Изящные искусства важны, я критикую не их…Всё дело в том, как ими пользуются, вот в чём трюк… Возможно, они могли бы сверху донизу обновить Европу со всеми её омерзительными болячками, вернуть ей немного души, смысла жизни, очарования и прежде всего радости, вот чего ей не хватает больше всего – радости, чтобы начать, и её собственной мелодии, опьянения, энтузиазма, расизма тела и души, который стал бы украшением Земли, фонтаном самых высоких чудес! Ах, чёрт возьми, она так в этом нуждается!

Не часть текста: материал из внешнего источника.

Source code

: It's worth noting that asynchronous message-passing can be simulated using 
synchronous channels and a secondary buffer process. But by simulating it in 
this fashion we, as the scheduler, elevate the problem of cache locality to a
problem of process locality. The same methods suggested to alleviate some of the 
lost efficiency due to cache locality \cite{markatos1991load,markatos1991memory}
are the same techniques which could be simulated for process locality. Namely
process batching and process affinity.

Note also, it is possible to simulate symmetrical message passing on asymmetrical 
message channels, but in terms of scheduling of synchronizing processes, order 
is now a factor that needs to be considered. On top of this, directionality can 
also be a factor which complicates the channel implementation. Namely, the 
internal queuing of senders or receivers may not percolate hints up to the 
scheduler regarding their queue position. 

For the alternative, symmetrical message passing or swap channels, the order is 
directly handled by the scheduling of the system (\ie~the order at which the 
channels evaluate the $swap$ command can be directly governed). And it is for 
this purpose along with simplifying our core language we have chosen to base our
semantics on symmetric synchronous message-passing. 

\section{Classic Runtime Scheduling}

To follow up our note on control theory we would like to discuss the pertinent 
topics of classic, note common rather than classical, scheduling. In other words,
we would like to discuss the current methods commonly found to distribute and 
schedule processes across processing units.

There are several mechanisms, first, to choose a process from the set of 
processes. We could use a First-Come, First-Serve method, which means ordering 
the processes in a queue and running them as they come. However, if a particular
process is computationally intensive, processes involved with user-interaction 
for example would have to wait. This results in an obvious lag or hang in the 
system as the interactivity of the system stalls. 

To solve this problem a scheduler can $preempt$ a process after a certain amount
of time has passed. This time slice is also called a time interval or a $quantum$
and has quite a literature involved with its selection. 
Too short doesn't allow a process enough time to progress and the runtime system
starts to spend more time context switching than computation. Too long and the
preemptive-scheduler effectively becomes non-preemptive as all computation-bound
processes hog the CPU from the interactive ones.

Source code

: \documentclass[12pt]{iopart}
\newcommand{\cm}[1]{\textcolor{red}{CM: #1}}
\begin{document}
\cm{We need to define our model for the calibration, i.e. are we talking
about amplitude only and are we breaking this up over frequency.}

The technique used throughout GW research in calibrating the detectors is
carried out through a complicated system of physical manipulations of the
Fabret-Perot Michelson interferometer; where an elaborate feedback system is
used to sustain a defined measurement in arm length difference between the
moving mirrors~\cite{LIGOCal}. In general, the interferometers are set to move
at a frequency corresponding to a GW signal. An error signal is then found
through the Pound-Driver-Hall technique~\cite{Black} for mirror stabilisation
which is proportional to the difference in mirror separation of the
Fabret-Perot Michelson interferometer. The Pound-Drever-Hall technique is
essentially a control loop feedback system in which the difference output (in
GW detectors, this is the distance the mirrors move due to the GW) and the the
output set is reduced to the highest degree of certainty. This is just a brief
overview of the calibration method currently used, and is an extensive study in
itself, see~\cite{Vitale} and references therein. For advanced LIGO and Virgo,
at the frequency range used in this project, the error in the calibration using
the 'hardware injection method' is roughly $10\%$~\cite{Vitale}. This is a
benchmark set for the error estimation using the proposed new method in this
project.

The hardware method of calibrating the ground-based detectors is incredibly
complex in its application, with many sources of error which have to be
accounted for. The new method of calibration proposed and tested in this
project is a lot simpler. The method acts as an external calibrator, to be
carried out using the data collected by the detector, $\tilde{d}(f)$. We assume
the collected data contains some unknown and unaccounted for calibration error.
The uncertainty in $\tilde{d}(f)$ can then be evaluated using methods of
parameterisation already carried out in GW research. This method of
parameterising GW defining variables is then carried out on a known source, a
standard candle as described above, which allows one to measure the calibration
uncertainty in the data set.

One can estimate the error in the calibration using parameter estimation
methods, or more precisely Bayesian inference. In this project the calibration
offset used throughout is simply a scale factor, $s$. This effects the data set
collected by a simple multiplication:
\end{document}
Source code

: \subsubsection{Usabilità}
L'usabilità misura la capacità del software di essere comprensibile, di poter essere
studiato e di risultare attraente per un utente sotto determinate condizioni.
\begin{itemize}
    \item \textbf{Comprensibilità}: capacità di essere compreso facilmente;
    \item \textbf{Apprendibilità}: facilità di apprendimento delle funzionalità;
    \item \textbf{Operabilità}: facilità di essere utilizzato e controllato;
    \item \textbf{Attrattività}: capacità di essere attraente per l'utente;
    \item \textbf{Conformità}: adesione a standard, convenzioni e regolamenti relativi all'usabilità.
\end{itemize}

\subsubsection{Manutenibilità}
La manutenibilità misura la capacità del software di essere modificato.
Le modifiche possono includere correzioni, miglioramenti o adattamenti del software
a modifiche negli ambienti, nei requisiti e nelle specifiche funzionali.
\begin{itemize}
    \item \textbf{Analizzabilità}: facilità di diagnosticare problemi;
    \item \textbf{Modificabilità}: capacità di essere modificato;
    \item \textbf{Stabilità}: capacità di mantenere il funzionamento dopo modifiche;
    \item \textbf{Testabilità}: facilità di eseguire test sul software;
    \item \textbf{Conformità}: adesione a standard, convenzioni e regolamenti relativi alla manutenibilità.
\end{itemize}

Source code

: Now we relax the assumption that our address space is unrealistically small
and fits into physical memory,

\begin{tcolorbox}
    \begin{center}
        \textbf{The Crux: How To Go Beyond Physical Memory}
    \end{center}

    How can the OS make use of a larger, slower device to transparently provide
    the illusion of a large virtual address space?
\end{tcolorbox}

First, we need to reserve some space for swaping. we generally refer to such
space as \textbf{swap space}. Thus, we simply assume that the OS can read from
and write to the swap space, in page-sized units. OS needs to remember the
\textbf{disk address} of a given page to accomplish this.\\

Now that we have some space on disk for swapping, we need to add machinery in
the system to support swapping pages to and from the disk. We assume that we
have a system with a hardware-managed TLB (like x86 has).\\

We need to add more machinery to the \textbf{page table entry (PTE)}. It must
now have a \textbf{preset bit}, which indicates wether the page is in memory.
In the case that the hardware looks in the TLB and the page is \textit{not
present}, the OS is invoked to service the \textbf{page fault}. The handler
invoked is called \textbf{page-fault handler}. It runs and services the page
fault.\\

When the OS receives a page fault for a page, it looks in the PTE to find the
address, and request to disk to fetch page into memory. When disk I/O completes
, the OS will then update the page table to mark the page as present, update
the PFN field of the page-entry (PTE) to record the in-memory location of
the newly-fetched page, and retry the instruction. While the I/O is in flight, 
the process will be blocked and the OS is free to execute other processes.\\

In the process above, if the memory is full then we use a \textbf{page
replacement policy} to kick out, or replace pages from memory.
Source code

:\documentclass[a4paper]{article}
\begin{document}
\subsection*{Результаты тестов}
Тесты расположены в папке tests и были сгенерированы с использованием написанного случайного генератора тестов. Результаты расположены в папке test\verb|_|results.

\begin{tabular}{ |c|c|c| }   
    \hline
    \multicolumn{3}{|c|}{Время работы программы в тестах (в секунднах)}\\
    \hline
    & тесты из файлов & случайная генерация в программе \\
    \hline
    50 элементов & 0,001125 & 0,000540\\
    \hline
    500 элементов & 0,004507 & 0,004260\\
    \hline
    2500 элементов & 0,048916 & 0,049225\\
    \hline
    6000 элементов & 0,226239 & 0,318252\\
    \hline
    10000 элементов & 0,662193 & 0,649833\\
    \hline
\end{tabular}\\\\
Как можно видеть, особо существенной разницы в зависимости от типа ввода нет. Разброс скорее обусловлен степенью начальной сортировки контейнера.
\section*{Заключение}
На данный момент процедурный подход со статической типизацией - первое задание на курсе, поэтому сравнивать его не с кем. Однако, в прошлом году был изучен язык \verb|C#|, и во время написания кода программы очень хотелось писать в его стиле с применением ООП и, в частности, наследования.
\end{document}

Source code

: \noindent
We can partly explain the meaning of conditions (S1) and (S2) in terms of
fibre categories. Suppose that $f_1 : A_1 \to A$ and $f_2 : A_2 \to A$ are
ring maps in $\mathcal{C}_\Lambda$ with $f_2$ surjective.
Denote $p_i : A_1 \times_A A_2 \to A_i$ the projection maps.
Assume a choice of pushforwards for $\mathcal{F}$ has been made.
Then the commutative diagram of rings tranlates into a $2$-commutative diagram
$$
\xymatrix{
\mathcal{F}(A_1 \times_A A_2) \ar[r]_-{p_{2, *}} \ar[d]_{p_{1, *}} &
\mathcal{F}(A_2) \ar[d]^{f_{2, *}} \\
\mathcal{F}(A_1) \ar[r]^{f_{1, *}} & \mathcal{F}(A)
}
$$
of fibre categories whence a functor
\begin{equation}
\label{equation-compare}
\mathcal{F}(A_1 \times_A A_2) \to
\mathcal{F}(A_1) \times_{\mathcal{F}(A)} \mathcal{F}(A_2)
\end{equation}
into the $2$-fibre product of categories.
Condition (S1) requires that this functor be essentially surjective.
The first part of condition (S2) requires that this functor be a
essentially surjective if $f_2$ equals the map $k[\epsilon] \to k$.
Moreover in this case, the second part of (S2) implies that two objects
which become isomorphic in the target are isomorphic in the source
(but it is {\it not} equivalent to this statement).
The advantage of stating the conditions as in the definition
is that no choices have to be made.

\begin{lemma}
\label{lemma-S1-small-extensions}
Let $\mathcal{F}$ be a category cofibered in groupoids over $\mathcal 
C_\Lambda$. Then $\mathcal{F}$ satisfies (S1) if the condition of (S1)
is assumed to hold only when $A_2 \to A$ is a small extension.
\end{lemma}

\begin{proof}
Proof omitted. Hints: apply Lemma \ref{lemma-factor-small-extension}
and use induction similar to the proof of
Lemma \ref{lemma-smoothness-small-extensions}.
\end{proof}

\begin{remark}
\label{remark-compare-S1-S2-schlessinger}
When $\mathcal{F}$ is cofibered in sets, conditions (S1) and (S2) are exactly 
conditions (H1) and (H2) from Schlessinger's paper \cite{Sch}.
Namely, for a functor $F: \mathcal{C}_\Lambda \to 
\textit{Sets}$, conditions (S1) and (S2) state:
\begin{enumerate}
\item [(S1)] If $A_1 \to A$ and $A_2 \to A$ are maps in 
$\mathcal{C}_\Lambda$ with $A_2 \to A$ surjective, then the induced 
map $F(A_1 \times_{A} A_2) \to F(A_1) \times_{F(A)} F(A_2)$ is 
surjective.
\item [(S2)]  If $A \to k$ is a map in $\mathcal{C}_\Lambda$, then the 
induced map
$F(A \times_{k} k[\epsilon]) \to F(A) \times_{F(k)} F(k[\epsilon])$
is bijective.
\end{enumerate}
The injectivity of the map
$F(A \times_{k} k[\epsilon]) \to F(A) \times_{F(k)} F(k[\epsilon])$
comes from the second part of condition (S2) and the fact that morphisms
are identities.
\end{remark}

Ей нужен восторженный, идеальный, величественный расизм, а не крючкотворный, склочный и надутый от порожняковой гордости.


Мы подыхаем, потому что у нас нет легенды, нет таинства, нет величия. Небеса тошнит от нас. Мы гниём в подсобке магазина.


Вы хотите вернуть задор? творческую силу? тогда вот вам первое условие: Обновите школу! перестройте школу! и не чуть-чуть… а до самого основания!...


Реконструкцию нужно начинать со школы, без школы вы не измените ничего. Привести в порядок, культивировать, заставить её распуститься, сделать счастливой, приятной, радостной, и, наконец, плодотворной, а не угрюмой, сморщенной, страдающей запором, потресканной и пагубной.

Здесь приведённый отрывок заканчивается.